La siguiente semana de empleo resulta igual, personas entran y salen, les atendemos con una sonrisa. El viernes diecinueve, antes de abrir le hacen una prueba a Carlos.
— Queremos ver si estás listo para los cafés. Empecemos con los fríos.
Carlos se pone frente al mostrador, comienza a abrir y cerrar su mano en ansiedad, mientras observa a Montserrat ponerse frente a la barra, como si fuera una cliente.
— Tú puedes — le digo.
Él me sonríe.
Carlos aprieta sus manos una última vez y toma el marcador con el que anotamos en los vasos los datos de la bebida.
La primera bebida es una bebida de vainilla, sencilla. Anota los datos como debe, pone la leche y la vainilla en el vaso.
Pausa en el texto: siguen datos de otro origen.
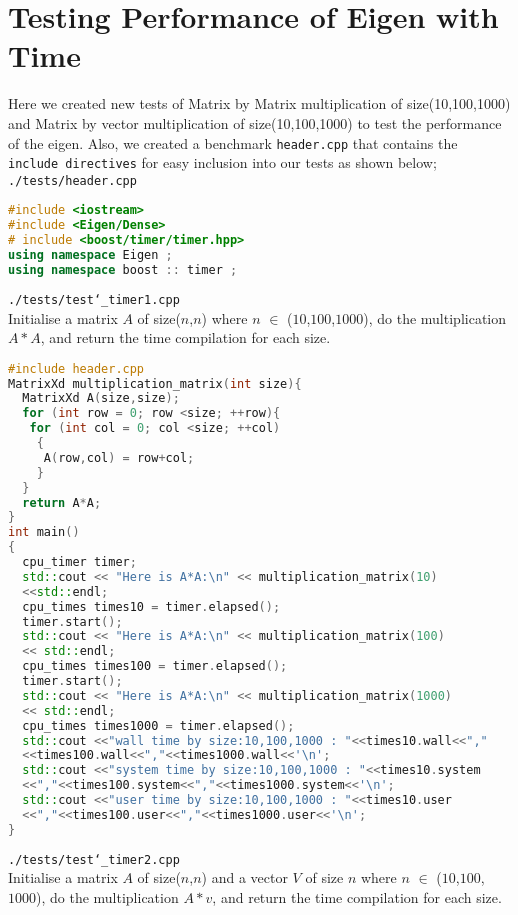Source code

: \documentclass[11pt]{article}
\begin{document}
\section{Testing Performance of Eigen with Time}
Here we created new tests of Matrix by Matrix multiplication of size(10,100,1000) and Matrix by vector multiplication of size(10,100,1000) to test the performance of the eigen. Also, we created a benchmark \texttt{header.cpp} that contains the \texttt{include directives} for easy inclusion into our tests as shown below;\\
\vspace{5mm}
\texttt{./tests/header.cpp} 
\begin{lstlisting}[language=c++]
#include <iostream>
#include <Eigen/Dense>
# include <boost/timer/timer.hpp>
using namespace Eigen ;
using namespace boost :: timer ;
\end{lstlisting}
\vspace{5mm}
\texttt{./tests/test\char`_timer1.cpp}\\
Initialise a matrix $A$ of size($n$,$n$) where $n$ $\in$ ($10$,$100$,$1000$), do the multiplication $A*A$, and return the time compilation for each size.
\begin{lstlisting}[language=c++]
#include header.cpp
MatrixXd multiplication_matrix(int size){
  MatrixXd A(size,size);
  for (int row = 0; row <size; ++row){
   for (int col = 0; col <size; ++col)
    {
     A(row,col) = row+col;
    }
  }
  return A*A;
}
int main()
{
  cpu_timer timer;
  std::cout << "Here is A*A:\n" << multiplication_matrix(10)
  <<std::endl;
  cpu_times times10 = timer.elapsed();
  timer.start();
  std::cout << "Here is A*A:\n" << multiplication_matrix(100)
  << std::endl;
  cpu_times times100 = timer.elapsed();
  timer.start();  
  std::cout << "Here is A*A:\n" << multiplication_matrix(1000) 
  << std::endl;
  cpu_times times1000 = timer.elapsed();
  std::cout <<"wall time by size:10,100,1000 : "<<times10.wall<<","
  <<times100.wall<<","<<times1000.wall<<'\n';
  std::cout <<"system time by size:10,100,1000 : "<<times10.system
  <<","<<times100.system<<","<<times1000.system<<'\n';
  std::cout <<"user time by size:10,100,1000 : "<<times10.user
  <<","<<times100.user<<","<<times1000.user<<'\n'; 
}
\end{lstlisting}
\vspace{5mm}
\texttt{./tests/test\char`_timer2.cpp} \\
Initialise a matrix $A$ of size($n$,$n$) and a vector $V$ of size $n$ where $n$ $\in$ ($10$,$100$,$1000$), do the multiplication $A*v$, and return the time compilation for each size.
\end{document}
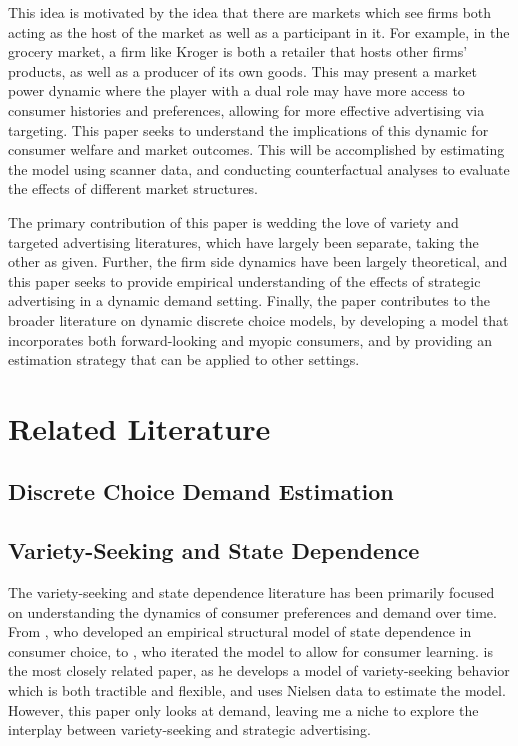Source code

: \documentclass[12pt]{article}
\begin{document}
This idea is motivated by the idea that there are markets which see firms both acting as the host of the market as well as a participant in it. For example, in the grocery market, a firm like Kroger is both a retailer that hosts other firms' products, as well as a producer of its own goods. This may present a market power dynamic where the player with a dual role may have more access to consumer histories and preferences, allowing for more effective advertising via targeting. This paper seeks to understand the implications of this dynamic for consumer welfare and market outcomes. This will be accomplished by estimating the model using scanner data, and conducting counterfactual analyses to evaluate the effects of different market structures.

The primary contribution of this paper is wedding the love of variety and targeted advertising literatures, which have largely been separate, taking the other as given. Further, the firm side dynamics have been largely theoretical, and this paper seeks to provide empirical understanding of the effects of strategic advertising in a dynamic demand setting. Finally, the paper contributes to the broader literature on dynamic discrete choice models, by developing a model that incorporates both forward-looking and myopic consumers, and by providing an estimation strategy that can be applied to other settings.

\section{Related Literature}

    \subsection{Discrete Choice Demand Estimation}

    \subsection{Variety-Seeking and State Dependence}
    The variety-seeking and state dependence literature has been primarily focused on understanding the dynamics of consumer preferences and demand over time. From \cite{lattin_model_1987}, who developed an empirical structural model of state dependence in consumer choice, to \citet{erdem_decision-making_1996}, who iterated the model to allow for consumer learning. \cite{chintagunta_variety_1999} is the most closely related paper, as he develops a model of variety-seeking behavior which is both tractible and flexible, and uses Nielsen data to estimate the model. However, this paper only looks at demand, leaving me a niche to explore the interplay between variety-seeking and strategic advertising.
\end{document}
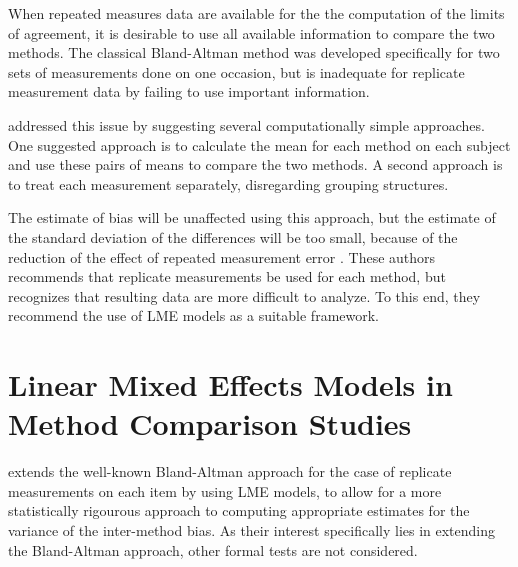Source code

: \documentclass[12pt, a4paper]{report}
\theoremstyle{plain}
\theoremstyle{definition}
\theoremstyle{remark}
\begin{document}
When repeated measures data are available for the the computation of the limits of agreement, it is desirable to use all available information to compare the two methods. The classical Bland-Altman method was developed specifically for two sets of measurements done on one occasion, but is inadequate for replicate measurement data by failing to use important information.

\citet{BA99} addressed this issue by suggesting several computationally simple approaches. One suggested approach is to calculate the mean for each method on each subject and use these pairs of means to compare the two methods. A second approach is to treat each measurement separately, disregarding grouping structures. 

The estimate of bias will be unaffected using this approach, but the estimate of the standard deviation of the differences will be too small, because of the reduction of the effect of repeated measurement error \citep{BXC2004,BXC2008}. These authors recommends that replicate measurements be used for each method, but recognizes that resulting data are more difficult to analyze. To this end, they recommend the use of LME models as a suitable framework.


\section{Linear Mixed Effects Models in Method Comparison Studies}

	
	
	
	
\citet{BXC2008} extends the well-known Bland-Altman approach for the case of replicate measurements on each item by using LME models, to allow for a more statistically rigourous approach to computing appropriate estimates for the variance of the inter-method bias. As their interest specifically lies in extending the Bland-Altman approach, other formal tests are not considered.  
	
\end{document}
Toma las tazas de hielo, duda un segundo con el color de estas. Usa la correcta. Aprieta como un maestro el botón de la licuadora.
Listo.
Todos le aplauden. Carlos grita de felicidad.
Montserrat me hace pasar frente a la barra. Le pido uno sencillo, un expreso. Sólo es apretar un botón y entregar el café como sale de la máquina. Montserrat me regaña.
— Entonces un Latte — le digo, es aún sencillo. Al menos no es como el capuchino que requiere que la espuma sea más ligera. Requiere ligeramente más técnica de parte del que lo realiza. Ni a mí me sale el capuchino, aún si ya puedo hacer todo lo demás.
Carlos lo intenta. Inmediatamente falla, al meter la leche en la máquina la leche sale volando por todos lados. Sigue intentado, me da el café. Casi.
Montserrat lo felicita, le dará unos días de prueba en el área de frappes.
En la tarde de ese día, cuando lo llevo de camino a su casa, Carlos se la pasa viendo a la ventana mientras suspira. Por primera vez lo veo feliz.
— ¿Y porqué tan sonriente? — le pregunto.
— No te rías, pero cuando me salió bien ese frappuccino. Y todos me aplaudieron… Siento que fue uno de los mejores momentos de mi vida — me dice. Yo le sonrío, lo rodeo con mi brazo para felicitarlo. «De la mía también» pienso.
Y así, fueron nuestras primeras semanas en Stellarüs.